Segment Start: Data

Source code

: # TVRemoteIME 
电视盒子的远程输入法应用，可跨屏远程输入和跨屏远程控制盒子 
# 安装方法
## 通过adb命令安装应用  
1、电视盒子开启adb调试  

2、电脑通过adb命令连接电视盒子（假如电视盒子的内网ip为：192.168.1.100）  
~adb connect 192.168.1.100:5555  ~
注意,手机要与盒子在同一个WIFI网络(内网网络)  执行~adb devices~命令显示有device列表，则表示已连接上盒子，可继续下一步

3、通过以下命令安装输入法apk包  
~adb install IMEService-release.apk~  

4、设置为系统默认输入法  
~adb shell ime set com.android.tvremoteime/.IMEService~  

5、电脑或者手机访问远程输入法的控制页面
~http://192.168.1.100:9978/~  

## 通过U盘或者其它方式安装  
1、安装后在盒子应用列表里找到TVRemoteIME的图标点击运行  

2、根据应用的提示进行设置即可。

Segment End: Data

Your reply must repeat the records above exactly and in full.

Source code

: # TVRemoteIME 
电视盒子的远程输入法应用，可跨屏远程输入和跨屏远程控制盒子 
# 安装方法
## 通过adb命令安装应用  
1、电视盒子开启adb调试  

2、电脑通过adb命令连接电视盒子（假如电视盒子的内网ip为：192.168.1.100）  
~adb connect 192.168.1.100:5555  ~
注意,手机要与盒子在同一个WIFI网络(内网网络)  执行~adb devices~命令显示有device列表，则表示已连接上盒子，可继续下一步

3、通过以下命令安装输入法apk包  
~adb install IMEService-release.apk~  

4、设置为系统默认输入法  
~adb shell ime set com.android.tvremoteime/.IMEService~  

5、电脑或者手机访问远程输入法的控制页面
~http://192.168.1.100:9978/~  

## 通过U盘或者其它方式安装  
1、安装后在盒子应用列表里找到TVRemoteIME的图标点击运行  

2、根据应用的提示进行设置即可。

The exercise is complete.